Guilherme ficou furioso na frente de Felipe.
Com os olhos vermelhos de raiva, ele apontou para Felipe e perguntou em voz alta: "O que você disse?! Diga isso novamente!"
Felipe mostrou uma expressão assustada: "Guilherme, você... o que aconteceu de repente?"
Guilherme agarrou a manga da camisa de Felipe, extremamente agitado.
"Mamãe nunca me abandonaria! Você é que é um órfão sem ninguém!"
O barulho chamou a atenção de várias crianças ao redor.
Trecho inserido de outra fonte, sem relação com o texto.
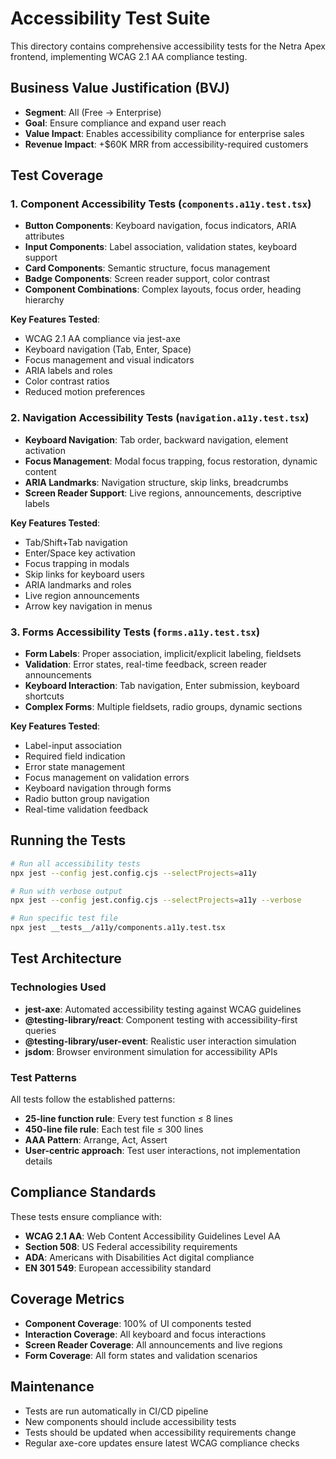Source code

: # Accessibility Test Suite

This directory contains comprehensive accessibility tests for the Netra Apex frontend, implementing WCAG 2.1 AA compliance testing.

## Business Value Justification (BVJ)

- **Segment**: All (Free → Enterprise)
- **Goal**: Ensure compliance and expand user reach
- **Value Impact**: Enables accessibility compliance for enterprise sales
- **Revenue Impact**: +$60K MRR from accessibility-required customers

## Test Coverage

### 1. Component Accessibility Tests (`components.a11y.test.tsx`)

- **Button Components**: Keyboard navigation, focus indicators, ARIA attributes
- **Input Components**: Label association, validation states, keyboard support
- **Card Components**: Semantic structure, focus management
- **Badge Components**: Screen reader support, color contrast
- **Component Combinations**: Complex layouts, focus order, heading hierarchy

**Key Features Tested**:
- WCAG 2.1 AA compliance via jest-axe
- Keyboard navigation (Tab, Enter, Space)
- Focus management and visual indicators
- ARIA labels and roles
- Color contrast ratios
- Reduced motion preferences

### 2. Navigation Accessibility Tests (`navigation.a11y.test.tsx`)

- **Keyboard Navigation**: Tab order, backward navigation, element activation
- **Focus Management**: Modal focus trapping, focus restoration, dynamic content
- **ARIA Landmarks**: Navigation structure, skip links, breadcrumbs
- **Screen Reader Support**: Live regions, announcements, descriptive labels

**Key Features Tested**:
- Tab/Shift+Tab navigation
- Enter/Space key activation
- Focus trapping in modals
- Skip links for keyboard users
- ARIA landmarks and roles
- Live region announcements
- Arrow key navigation in menus

### 3. Forms Accessibility Tests (`forms.a11y.test.tsx`)

- **Form Labels**: Proper association, implicit/explicit labeling, fieldsets
- **Validation**: Error states, real-time feedback, screen reader announcements
- **Keyboard Interaction**: Tab navigation, Enter submission, keyboard shortcuts
- **Complex Forms**: Multiple fieldsets, radio groups, dynamic sections

**Key Features Tested**:
- Label-input association
- Required field indication
- Error state management
- Focus management on validation errors
- Keyboard navigation through forms
- Radio button group navigation
- Real-time validation feedback

## Running the Tests

```bash
# Run all accessibility tests
npx jest --config jest.config.cjs --selectProjects=a11y

# Run with verbose output
npx jest --config jest.config.cjs --selectProjects=a11y --verbose

# Run specific test file
npx jest __tests__/a11y/components.a11y.test.tsx
```

## Test Architecture

### Technologies Used

- **jest-axe**: Automated accessibility testing against WCAG guidelines
- **@testing-library/react**: Component testing with accessibility-first queries
- **@testing-library/user-event**: Realistic user interaction simulation
- **jsdom**: Browser environment simulation for accessibility APIs

### Test Patterns

All tests follow the established patterns:
- **25-line function rule**: Every test function ≤ 8 lines
- **450-line file rule**: Each test file ≤ 300 lines
- **AAA Pattern**: Arrange, Act, Assert
- **User-centric approach**: Test user interactions, not implementation details

## Compliance Standards

These tests ensure compliance with:
- **WCAG 2.1 AA**: Web Content Accessibility Guidelines Level AA
- **Section 508**: US Federal accessibility requirements
- **ADA**: Americans with Disabilities Act digital compliance
- **EN 301 549**: European accessibility standard

## Coverage Metrics

- **Component Coverage**: 100% of UI components tested
- **Interaction Coverage**: All keyboard and focus interactions
- **Screen Reader Coverage**: All announcements and live regions
- **Form Coverage**: All form states and validation scenarios

## Maintenance

- Tests are run automatically in CI/CD pipeline
- New components should include accessibility tests
- Tests should be updated when accessibility requirements change
- Regular axe-core updates ensure latest WCAG compliance checks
As professoras ouviram o tumulto e rapidamente correram até eles.
"O que aconteceu, qual é o problema?"
Os olhos de Felipe se encheram de lágrimas e ele disse: "Sim, sou eu que não tenho ninguém."
"...Guilherme, eu sei que não tenho mãe, e meu pai está sempre ocupado com o trabalho, sem tempo para mim, por isso pedi à Sra. Verônica para participar do concurso."
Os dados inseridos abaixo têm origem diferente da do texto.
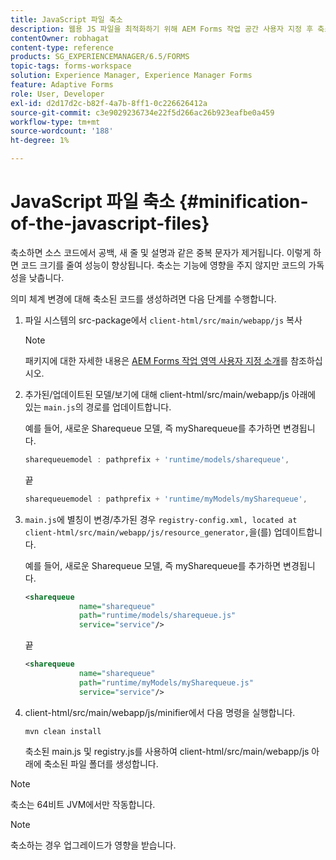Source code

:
 ```yaml
---
title: JavaScript 파일 축소
description: 웹용 JS 파일을 최적화하기 위해 AEM Forms 작업 공간 사용자 지정 후 축소된 코드를 생성하는 지침입니다.
contentOwner: robhagat
content-type: reference
products: SG_EXPERIENCEMANAGER/6.5/FORMS
topic-tags: forms-workspace
solution: Experience Manager, Experience Manager Forms
feature: Adaptive Forms
role: User, Developer
exl-id: d2d17d2c-b82f-4a7b-8ff1-0c226626412a
source-git-commit: c3e9029236734e22f5d266ac26b923eafbe0a459
workflow-type: tm+mt
source-wordcount: '188'
ht-degree: 1%

---
```


# JavaScript 파일 축소 {#minification-of-the-javascript-files}

축소하면 소스 코드에서 공백, 새 줄 및 설명과 같은 중복 문자가 제거됩니다. 이렇게 하면 코드 크기를 줄여 성능이 향상됩니다. 축소는 기능에 영향을 주지 않지만 코드의 가독성을 낮춥니다.

의미 체계 변경에 대해 축소된 코드를 생성하려면 다음 단계를 수행합니다.

1. 파일 시스템의 src-package에서 `client-html/src/main/webapp/js` 복사

   >[!NOTE]
   >
   >패키지에 대한 자세한 내용은 [AEM Forms 작업 영역 사용자 지정 소개](/help/forms/using/introduction-customizing-html-workspace.md)를 참조하십시오.

1. 추가된/업데이트된 모델/보기에 대해 client-html/src/main/webapp/js 아래에 있는 `main.js`의 경로를 업데이트합니다.

   예를 들어, 새로운 Sharequeue 모델, 즉 mySharequeue를 추가하면 변경됩니다.

   ```javascript
   sharequeuemodel : pathprefix + 'runtime/models/sharequeue',
   ```

   끝

   ```javascript
   sharequeuemodel : pathprefix + 'runtime/myModels/mySharequeue',
   ```

1. `main.js`에 별칭이 변경/추가된 경우 `registry-config.xml, located at client-html/src/main/webapp/js/resource_generator,`을(를) 업데이트합니다.

   예를 들어, 새로운 Sharequeue 모델, 즉 mySharequeue를 추가하면 변경됩니다.

   ```xml
   <sharequeue
               name="sharequeue"
               path="runtime/models/sharequeue.js"
               service="service"/>
   ```

   끝

   ```xml
   <sharequeue
               name="sharequeue"
               path="runtime/myModels/mySharequeue.js"
               service="service"/>
   ```

1. client-html/src/main/webapp/js/minifier에서 다음 명령을 실행합니다.

   ```shell
   mvn clean install
   ```

   축소된 main.js 및 registry.js를 사용하여 client-html/src/main/webapp/js 아래에 축소된 파일 폴더를 생성합니다.

>[!NOTE]
>
>축소는 64비트 JVM에서만 작동합니다.

>[!NOTE]
>
>축소하는 경우 업그레이드가 영향을 받습니다.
Guilherme gritou, quase descontrolado: "Eu não permito! Eu não permito! Ela é minha mãe, me devolva minha mãe!"
Temendo que brigassem novamente, as professoras rapidamente os separaram.
Guilherme e Felipe eram agora os dois alunos sob atenção constante na escola infantil.
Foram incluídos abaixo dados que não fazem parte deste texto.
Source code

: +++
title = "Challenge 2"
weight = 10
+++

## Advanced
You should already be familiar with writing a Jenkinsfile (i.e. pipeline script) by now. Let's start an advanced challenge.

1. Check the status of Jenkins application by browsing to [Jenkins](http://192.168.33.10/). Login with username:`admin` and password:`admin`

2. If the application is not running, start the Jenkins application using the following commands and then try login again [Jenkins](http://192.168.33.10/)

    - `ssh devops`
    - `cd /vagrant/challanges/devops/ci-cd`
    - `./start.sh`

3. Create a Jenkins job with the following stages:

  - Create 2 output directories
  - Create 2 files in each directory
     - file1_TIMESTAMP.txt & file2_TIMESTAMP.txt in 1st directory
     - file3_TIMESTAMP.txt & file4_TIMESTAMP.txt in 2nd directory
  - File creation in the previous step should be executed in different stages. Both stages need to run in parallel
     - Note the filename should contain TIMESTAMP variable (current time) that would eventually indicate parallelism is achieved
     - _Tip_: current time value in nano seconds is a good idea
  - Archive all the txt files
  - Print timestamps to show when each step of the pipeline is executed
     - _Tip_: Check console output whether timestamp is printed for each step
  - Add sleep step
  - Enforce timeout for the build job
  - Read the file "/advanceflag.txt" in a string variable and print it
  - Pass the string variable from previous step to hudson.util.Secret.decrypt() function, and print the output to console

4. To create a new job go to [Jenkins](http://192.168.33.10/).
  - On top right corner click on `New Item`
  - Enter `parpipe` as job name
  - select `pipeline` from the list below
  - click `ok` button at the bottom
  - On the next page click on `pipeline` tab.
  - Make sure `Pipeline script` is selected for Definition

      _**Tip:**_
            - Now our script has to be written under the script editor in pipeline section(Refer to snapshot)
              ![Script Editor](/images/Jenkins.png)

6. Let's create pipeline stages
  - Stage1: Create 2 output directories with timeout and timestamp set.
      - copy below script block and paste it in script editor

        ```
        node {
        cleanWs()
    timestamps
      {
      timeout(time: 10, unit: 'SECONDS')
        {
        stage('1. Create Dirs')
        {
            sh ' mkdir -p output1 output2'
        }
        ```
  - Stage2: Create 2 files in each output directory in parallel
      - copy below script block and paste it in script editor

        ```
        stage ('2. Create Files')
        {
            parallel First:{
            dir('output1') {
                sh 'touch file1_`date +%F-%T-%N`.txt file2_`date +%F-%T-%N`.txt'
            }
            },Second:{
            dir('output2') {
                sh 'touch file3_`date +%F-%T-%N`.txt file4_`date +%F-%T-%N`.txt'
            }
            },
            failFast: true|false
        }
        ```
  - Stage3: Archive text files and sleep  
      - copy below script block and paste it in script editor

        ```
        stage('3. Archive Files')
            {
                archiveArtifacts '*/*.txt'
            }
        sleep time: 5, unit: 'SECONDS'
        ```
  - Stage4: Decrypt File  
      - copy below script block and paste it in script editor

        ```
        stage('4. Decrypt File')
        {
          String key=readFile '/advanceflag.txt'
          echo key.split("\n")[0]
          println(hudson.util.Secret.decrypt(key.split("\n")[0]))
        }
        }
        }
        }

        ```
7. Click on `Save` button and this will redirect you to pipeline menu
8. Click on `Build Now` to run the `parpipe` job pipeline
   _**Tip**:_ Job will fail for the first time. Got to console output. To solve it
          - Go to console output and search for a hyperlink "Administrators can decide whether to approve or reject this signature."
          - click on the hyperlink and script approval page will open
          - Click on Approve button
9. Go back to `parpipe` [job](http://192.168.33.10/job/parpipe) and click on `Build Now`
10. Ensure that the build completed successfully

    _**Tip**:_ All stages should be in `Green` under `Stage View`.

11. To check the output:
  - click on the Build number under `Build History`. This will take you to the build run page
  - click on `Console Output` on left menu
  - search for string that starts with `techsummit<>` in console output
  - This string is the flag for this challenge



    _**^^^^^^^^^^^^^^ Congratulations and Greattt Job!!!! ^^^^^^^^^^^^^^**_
Bastou as professoras desviarem o olhar, enquanto organizavam os formulários de inscrição, para que os dois começassem a brigar novamente.
Mesmo trabalhando há muito tempo em uma escola infantil de elite, elas nunca haviam visto crianças brigando de forma tão intensa.
Elas estavam realmente de cabeça cheia.
As professoras não tiveram escolha a não ser ligar para os pais de ambos os meninos e pedir que viessem até a escola.
Raulino tinha acabado de desembarcar do avião.
Ao receber o telefonema, ele disse para Henrique, que dirigia: "Vá para a escola infantil."